The Spokesman-Review

By: Betsy Z. Russell

An array of Idaho state and business leaders launched the “Engage Cuba Idaho State Council” today, following the lead of 10 other states pushing for Congress to end the travel and trade ban on Cuba. Gov. Butch Otter, who led a state trade mission to Cuba in 2007, is chairing the new council.

“I’ve long been a supporter of opening up trade and other relationships with Cuba, even if our governments are unable to come to some bigger accommodation,” Otter said in a statement. “My travels to Cuba convince me that the people there have the same goals, the same ambitions and the same needs as we do here in Idaho. We both want more freedom; we both want more self-determination; and we both want fewer restrictions on our ability to participate in the global marketplace of goods and ideas.”

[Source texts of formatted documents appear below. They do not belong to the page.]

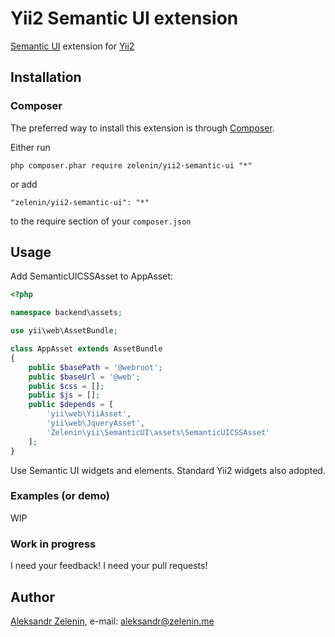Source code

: # Yii2 Semantic UI extension

[Semantic UI](http://semantic-ui.com) extension for [Yii2](http://www.yiiframework.com)

## Installation

### Composer

The preferred way to install this extension is through [Composer](http://getcomposer.org/).

Either run

```
php composer.phar require zelenin/yii2-semantic-ui "*"
```

or add

```
"zelenin/yii2-semantic-ui": "*"
```

to the require section of your ```composer.json```

## Usage

Add SemanticUICSSAsset to AppAsset:

```php
<?php

namespace backend\assets;

use yii\web\AssetBundle;

class AppAsset extends AssetBundle
{
    public $basePath = '@webroot';
    public $baseUrl = '@web';
    public $css = [];
    public $js = [];
    public $depends = [
        'yii\web\YiiAsset',
        'yii\web\JqueryAsset',
        'Zelenin\yii\SemanticUI\assets\SemanticUICSSAsset'
    ];
}
```

Use Semantic UI widgets and elements. Standard Yii2 widgets also adopted.

### Examples (or demo)
WIP

### Work in progress

I need your feedback! I need your pull requests!

## Author

[Aleksandr Zelenin](https://github.com/zelenin/), e-mail: [aleksandr@zelenin.me](mailto:aleksandr@zelenin.me)
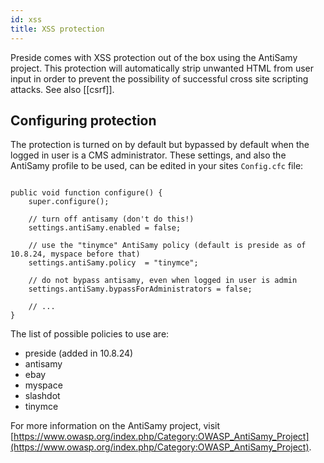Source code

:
 ```yaml
---
id: xss
title: XSS protection
---
```


Preside comes with XSS protection out of the box using the AntiSamy project. This protection will automatically strip unwanted HTML from user input in order to prevent the possibility of successful cross site scripting attacks. See also [[csrf]].

## Configuring protection

The protection is turned on by default but bypassed by default when the logged in user is a CMS administrator. These settings, and also the AntiSamy profile to be used, can be edited in your sites `Config.cfc` file:

```luceescript

public void function configure() {
    super.configure();

    // turn off antisamy (don't do this!)
    settings.antiSamy.enabled = false;

    // use the "tinymce" AntiSamy policy (default is preside as of 10.8.24, myspace before that)
    settings.antiSamy.policy  = "tinymce";

    // do not bypass antisamy, even when logged in user is admin
    settings.antiSamy.bypassForAdministrators = false;

    // ...
}
```

The list of possible policies to use are:

* preside (added in 10.8.24)
* antisamy
* ebay
* myspace
* slashdot
* tinymce

For more information on the AntiSamy project, visit [https://www.owasp.org/index.php/Category:OWASP_AntiSamy_Project](https://www.owasp.org/index.php/Category:OWASP_AntiSamy_Project).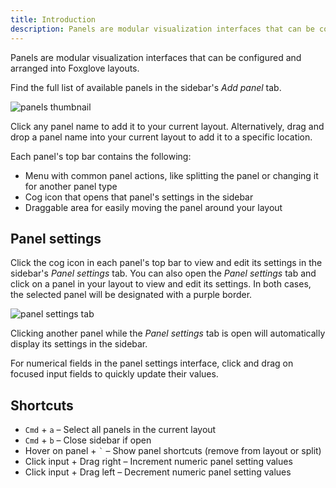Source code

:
 ```yaml
---
title: Introduction
description: Panels are modular visualization interfaces that can be configured and arranged into Foxglove layouts.
---
```


Panels are modular visualization interfaces that can be configured and arranged into Foxglove layouts.

Find the full list of available panels in the sidebar's _Add panel_ tab.

![panels thumbnail](/img/docs/visualizing/panels/thumbnail.webp)

Click any panel name to add it to your current layout. Alternatively, drag and drop a panel name into your current layout to add it to a specific location.

Each panel's top bar contains the following:

- Menu with common panel actions, like splitting the panel or changing it for another panel type
- Cog icon that opens that panel's settings in the sidebar
- Draggable area for easily moving the panel around your layout

## Panel settings

Click the cog icon in each panel's top bar to view and edit its settings in the sidebar's _Panel settings_ tab. You can also open the _Panel settings_ tab and click on a panel in your layout to view and edit its settings. In both cases, the selected panel will be designated with a purple border.

![panel settings tab](/img/docs/visualizing/panels/settings-tab.webp)

Clicking another panel while the _Panel settings_ tab is open will automatically display its settings in the sidebar.

For numerical fields in the panel settings interface, click and drag on focused input fields to quickly update their values.

## Shortcuts

- `Cmd` + `a` – Select all panels in the current layout
- `Cmd` + `b` – Close sidebar if open
- Hover on panel + `` ` `` – Show panel shortcuts (remove from layout or split)
- Click input + Drag right – Increment numeric panel setting values
- Click input + Drag left – Decrement numeric panel setting values
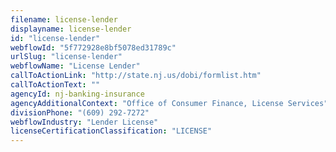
 ```yaml
---
filename: license-lender
displayname: license-lender
id: "license-lender"
webflowId: "5f772928e8bf5078ed31789c"
urlSlug: "license-lender"
webflowName: "License Lender"
callToActionLink: "http://state.nj.us/dobi/formlist.htm"
callToActionText: ""
agencyId: nj-banking-insurance
agencyAdditionalContext: "Office of Consumer Finance, License Services"
divisionPhone: "(609) 292-7272"
webflowIndustry: "Lender License"
licenseCertificationClassification: "LICENSE"
---
```

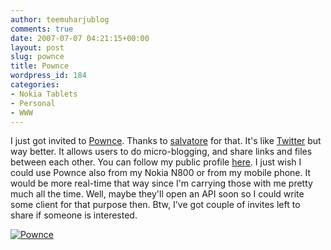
 ```yaml
---
author: teemuharjublog
comments: true
date: 2007-07-07 04:21:15+00:00
layout: post
slug: pownce
title: Pownce
wordpress_id: 184
categories:
- Nokia Tablets
- Personal
- WWW
---
```


I just got invited to [Pownce](http://www.pownce.com). Thanks to [salvatore](http://www.pownce.com/samiam010203/) for that. It's like [Twitter](http://twitter.com) but way better. It allows users to do micro-blogging, and share links and files between each other. You can follow my public profile [here](http://www.pownce.com/teemu/public). I just wish I could use Pownce also from my Nokia N800 or from my mobile phone. It would be more real-time that way since I'm carrying those with me pretty much all the time. Well, maybe they'll open an API soon so I could write some client for that purpose then. Btw, I've got couple of invites left to share if someone is interested.

[![Pownce](http://blog.teemu.im/wp-content/uploads/2007/07/pownce_logo.png)](http://www.pownce.com)
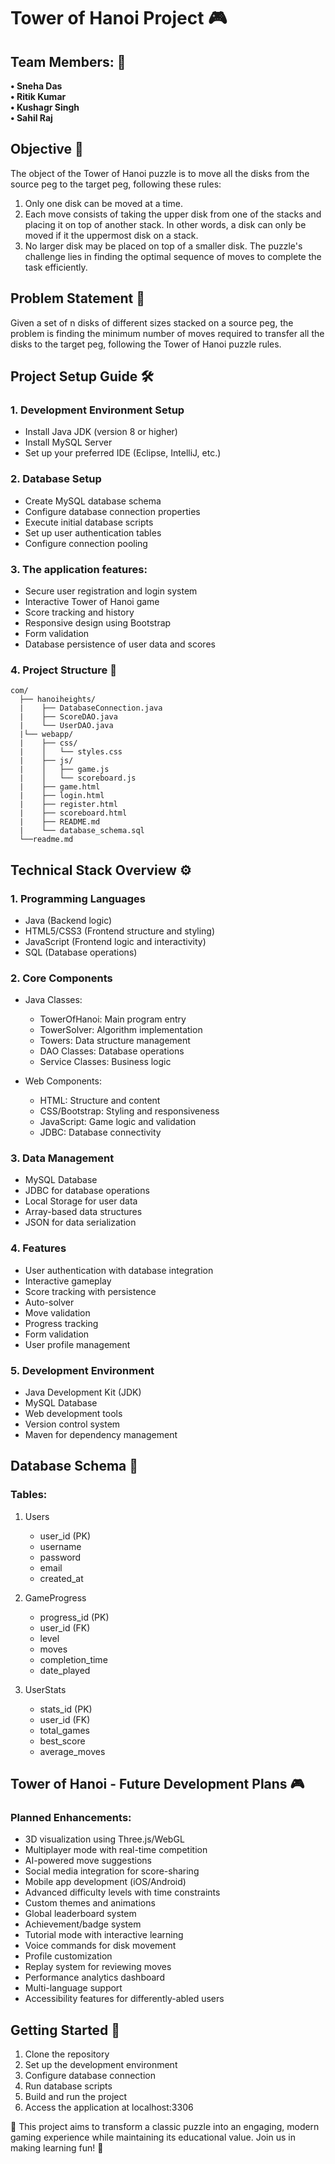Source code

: # Tower of Hanoi Project 🎮

## Team Members: 🙌
**•	Sneha Das                         
•	Ritik Kumar                         
• Kushagr Singh                     
•	Sahil Raj**

## Objective 🎯
The object of the Tower of Hanoi puzzle is to move all the disks from the source peg to the target peg, following these rules:
1. Only one disk can be moved at a time.
2. Each move consists of taking the upper disk from one of the stacks and placing it on top of another stack. In other words, a disk can only be moved if it the uppermost disk on a stack.
3. No larger disk may be placed on top of a smaller disk.
   The puzzle's challenge lies in finding the optimal sequence of moves to complete the task efficiently.

## Problem Statement 🤔
Given a set of n disks of different sizes stacked on a source peg, the problem is finding the minimum number of moves required to transfer all the disks to the target peg, following the Tower of Hanoi puzzle rules.

## Project Setup Guide 🛠️
### 1. Development Environment Setup
- Install Java JDK (version 8 or higher)
- Install MySQL Server
- Set up your preferred IDE (Eclipse, IntelliJ, etc.)

### 2. Database Setup
- Create MySQL database schema
- Configure database connection properties
- Execute initial database scripts
- Set up user authentication tables
- Configure connection pooling
  
### 3. The application features:
- Secure user registration and login system
- Interactive Tower of Hanoi game
- Score tracking and history
- Responsive design using Bootstrap
- Form validation
- Database persistence of user data and scores

### 4. Project Structure 📁
```
com/
  ├── hanoiheights/
  |    ├── DatabaseConnection.java
  |    ├── ScoreDAO.java
  |    └── UserDAO.java
  |└── webapp/
  |    ├── css/
  |    │   └── styles.css
  |    ├── js/
  |    │   ├── game.js
  |    │   └── scoreboard.js
  |    ├── game.html
  |    ├── login.html
  |    ├── register.html
  |    ├── scoreboard.html
  |    ├── README.md
  |    └── database_schema.sql
  └──readme.md
```

## Technical Stack Overview ⚙
### 1. Programming Languages
   - Java (Backend logic)
   - HTML5/CSS3 (Frontend structure and styling)
   - JavaScript (Frontend logic and interactivity)
   - SQL (Database operations)

### 2. Core Components
   - Java Classes:
     * TowerOfHanoi: Main program entry
     * TowerSolver: Algorithm implementation
     * Towers: Data structure management
     * DAO Classes: Database operations
     * Service Classes: Business logic
   
   - Web Components:
     * HTML: Structure and content
     * CSS/Bootstrap: Styling and responsiveness
     * JavaScript: Game logic and validation
     * JDBC: Database connectivity

### 3. Data Management
   - MySQL Database
   - JDBC for database operations
   - Local Storage for user data
   - Array-based data structures
   - JSON for data serialization

### 4. Features
   - User authentication with database integration
   - Interactive gameplay
   - Score tracking with persistence
   - Auto-solver
   - Move validation
   - Progress tracking
   - Form validation
   - User profile management

### 5. Development Environment
   - Java Development Kit (JDK)
   - MySQL Database
   - Web development tools
   - Version control system
   - Maven for dependency management

## Database Schema 💾
### Tables:
1. Users
   - user_id (PK)
   - username
   - password
   - email
   - created_at

2. GameProgress
   - progress_id (PK)
   - user_id (FK)
   - level
   - moves
   - completion_time
   - date_played

3. UserStats
   - stats_id (PK)
   - user_id (FK)
   - total_games
   - best_score
   - average_moves

## Tower of Hanoi - Future Development Plans 🎮
### Planned Enhancements:
- 3D visualization using Three.js/WebGL
- Multiplayer mode with real-time competition
- AI-powered move suggestions
- Social media integration for score-sharing
- Mobile app development (iOS/Android)
- Advanced difficulty levels with time constraints
- Custom themes and animations
- Global leaderboard system
- Achievement/badge system
- Tutorial mode with interactive learning
- Voice commands for disk movement
- Profile customization
- Replay system for reviewing moves
- Performance analytics dashboard
- Multi-language support
- Accessibility features for differently-abled users

## Getting Started 🚀
1. Clone the repository
2. Set up the development environment
3. Configure database connection
4. Run database scripts
5. Build and run the project
6. Access the application at localhost:3306

🌟 This project aims to transform a classic puzzle into an engaging, modern gaming experience while maintaining its educational value. Join us in making learning fun! 🎯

According to the U.S. Embassy in Havana, “Travel to Cuba for tourist activities remains prohibited by statute.” However, U.S. travel to Cuba for “12 categories of authorized travel” is allowed, including family visits, journalistic activity, humanitarian projects, professional research and certain others. It’s not easy for Americans to travel in Cuba; U.S. credit and debit cards can’t be used, so travelers have to bring cash.

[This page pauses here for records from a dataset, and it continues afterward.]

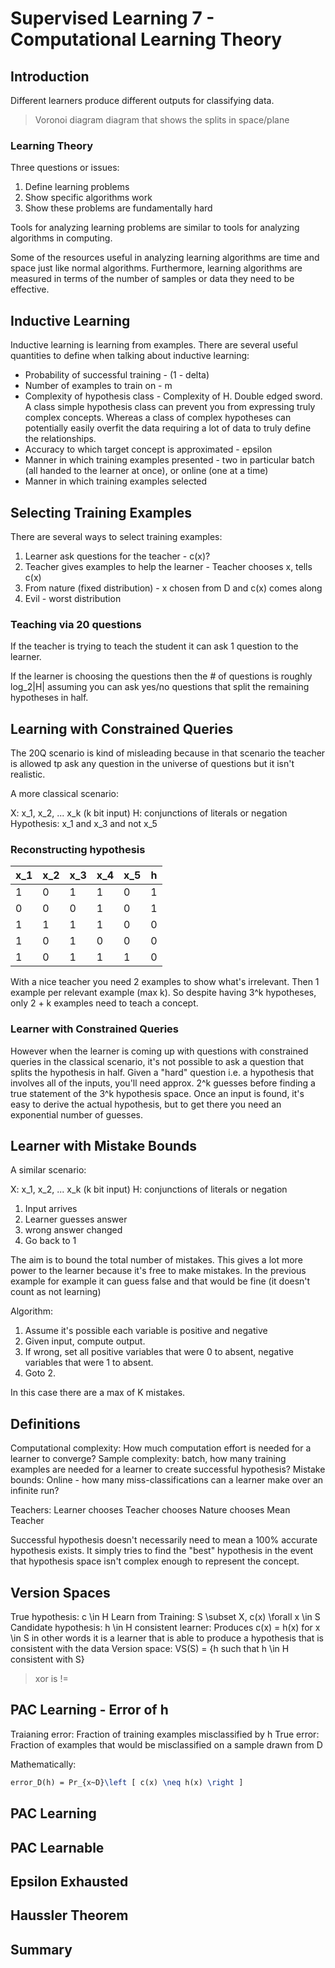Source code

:# Supervised Learning 7 - Computational Learning Theory

## Introduction

Different learners produce different outputs for classifying data.

> Voronoi diagram diagram that shows the splits in space/plane

### Learning Theory

Three questions or issues:

1. Define learning problems
2. Show specific algorithms work
3. Show these problems are fundamentally hard

Tools for analyzing learning problems are similar to tools for analyzing algorithms in computing.

Some of the resources useful in analyzing learning algorithms are time and space just like normal algorithms. Furthermore, learning algorithms are measured in terms of the number of samples or data they need to be effective.

## Inductive Learning

Inductive learning is learning from examples. There are several useful quantities to define when talking about inductive learning:

- Probability of successful training - (1 - delta)
- Number of examples to train on - m
- Complexity of hypothesis class - Complexity of H. Double edged sword. A class simple hypothesis class can prevent you from expressing truly complex concepts. Whereas a class of complex hypotheses can potentially easily overfit the data requiring a lot of data to truly define the relationships.
- Accuracy to which target concept is approximated - epsilon
- Manner in which training examples presented - two in particular batch (all handed to the learner at once), or online (one at a time)
- Manner in which training examples selected

## Selecting Training Examples

There are several ways to select training examples:
1. Learner ask questions for the teacher - c(x)?
2. Teacher gives examples to help the learner - Teacher  chooses x, tells c(x)
3. From nature (fixed distribution) - x chosen from D and c(x) comes along
4. Evil - worst distribution

### Teaching via 20 questions

If the teacher is trying to teach the student it can ask 1 question to the learner.

If the learner is choosing the questions then the # of questions is roughly log_2|H| assuming you can ask yes/no questions that split the remaining hypotheses in half.

## Learning with Constrained Queries

The 20Q scenario is kind of misleading because in that scenario the teacher is allowed tp ask any question in the universe of questions but it isn't realistic.

A more classical scenario:

X: x_1, x_2, ... x_k (k bit input)
H: conjunctions of literals or negation
Hypothesis: x_1 and x_3 and not x_5

### Reconstructing hypothesis

| x_1 | x_2 | x_3 | x_4 | x_5 | h | 
|-----|-----|-----|-----|-----|---| 
| 1   | 0   | 1   | 1   | 0   | 1 | 
| 0   | 0   | 0   | 1   | 0   | 1 | 
| 1   | 1   | 1   | 1   | 0   | 0 | 
| 1   | 0   | 1   | 0   | 0   | 0 | 
| 1   | 0   | 1   | 1   | 1   | 0 | 

With a nice teacher you need 2 examples to show what's irrelevant. Then 1 example per relevant example (max k). So despite having 3^k hypotheses, only 2 + k examples need to teach a concept. 

### Learner with Constrained Queries

However when the learner is coming up with questions with constrained queries in the classical scenario, it's not possible to ask a question that splits the hypothesis in half. Given a "hard" question i.e. a hypothesis that involves all of the inputs, you'll need approx. 2^k guesses before finding a true statement of the 3^k hypothesis space. Once an input is found, it's easy to derive the actual hypothesis, but to get there you need an exponential number of guesses.

## Learner with Mistake Bounds

A similar scenario:

X: x_1, x_2, ... x_k (k bit input)
H: conjunctions of literals or negation

1. Input arrives
2. Learner guesses answer
3. wrong answer changed
4. Go back to 1

The aim is to bound the total number of mistakes. This gives a lot more power to the learner because it's free to make mistakes. In the previous example for example it can guess false and that would be fine (it doesn't count as not learning)

Algorithm:

1. Assume it's possible each variable is positive and negative
2. Given input, compute output.
3. If wrong, set all positive variables that were 0 to absent, negative variables that were 1 to absent.
4. Goto 2.

In this case there are a max of K mistakes.

## Definitions

Computational complexity: How much computation effort is needed for a learner to converge?
Sample complexity: batch, how many training examples are needed for a learner to create successful hypothesis?
Mistake bounds: Online - how many miss-classifications can a learner make over an infinite run?

Teachers:
Learner chooses
Teacher chooses
Nature chooses
Mean Teacher

Successful hypothesis doesn't necessarily need to mean a 100% accurate hypothesis exists. It simply tries to find the "best" hypothesis in the event that hypothesis space isn't complex enough to represent the concept.

## Version Spaces

True hypothesis: c \in H
Learn from Training: S \subset X, c(x) \forall x \in S
Candidate hypothesis: h \in H
consistent learner: Produces c(x) = h(x) for x \in S in other words it is a learner that is able to produce a hypothesis that is consistent with the data
Version space: VS(S) = {h such that h \in H consistent with S}

> xor is !=

## PAC Learning - Error of h

Traianing error: Fraction of training examples misclassified by h
True error: Fraction of examples that would be misclassified on a sample drawn from D

Mathematically:
```tex
error_D(h) = Pr_{x~D}\left [ c(x) \neq h(x) \right ]
```

## PAC Learning



## PAC Learnable



## Epsilon Exhausted



## Haussler Theorem



## Summary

The council wants to open up both travel and trade. “Idaho farmers, dairymen and businesses are stuck on the sidelines as our foreign competitors continue to take advantage of Cuba’s growing markets,” said James Williams, president of the Engage Cuba Coalition in Washington, D.C., and a former staffer for John Kerry’s presidential campaign. “Opening up trade with Cuba would provide tremendous opportunities for Idaho’s agriculture and manufacturing sectors and support Cuba’s growing private sector.”

Otter has long been an advocate of trade with Cuba; prior to leading the 2007 state trade mission, he’d visited the island nation three times on lobbyist-funded trips as an Idaho congressman. Otter said he and then-Cuban President Fidel Castro “struck a respectful friendship,” and Otter tells stories of Castro referring to Otter as “my cowboy friend.”

The “Engage Cuba” effort is a bipartisan one; members of the new Idaho council range from state Senate Commerce Chair Jim Patrick, R-Twin Falls, to House Assistant Minority Leader Mat Erpelding, D-Boise. Others include state Agriculture Director Celia Gould; Arthur “Skip” Oppenheimer, chairman and CEO of Oppenheimer Companies Inc.; Frank Muir, president of the Idaho Potato Commission; Greg Koenig, owner of Koenig Vineyards; and Kevin Loveless, owner of Global Travel, among others.

Said Loveless, “Idahoans love to travel and experience new things and places. … The time has come for ending the embargo and to allow Americans the same abilities as Canadians and Europeans to visit this island paradise.”

Ivan Castillo, chairman of the Idaho Hispanic Chamber of Commerce, said, “Restricting American freedom and business has not brought about the democratic change in Cuba that we hoped it would. By ending the embargo with Cuba, we hope to expand export opportunities here in Idaho, while also benefitting Cuba’s growing private sector.”

The embargo on travel to Cuba has been in place for 55 years.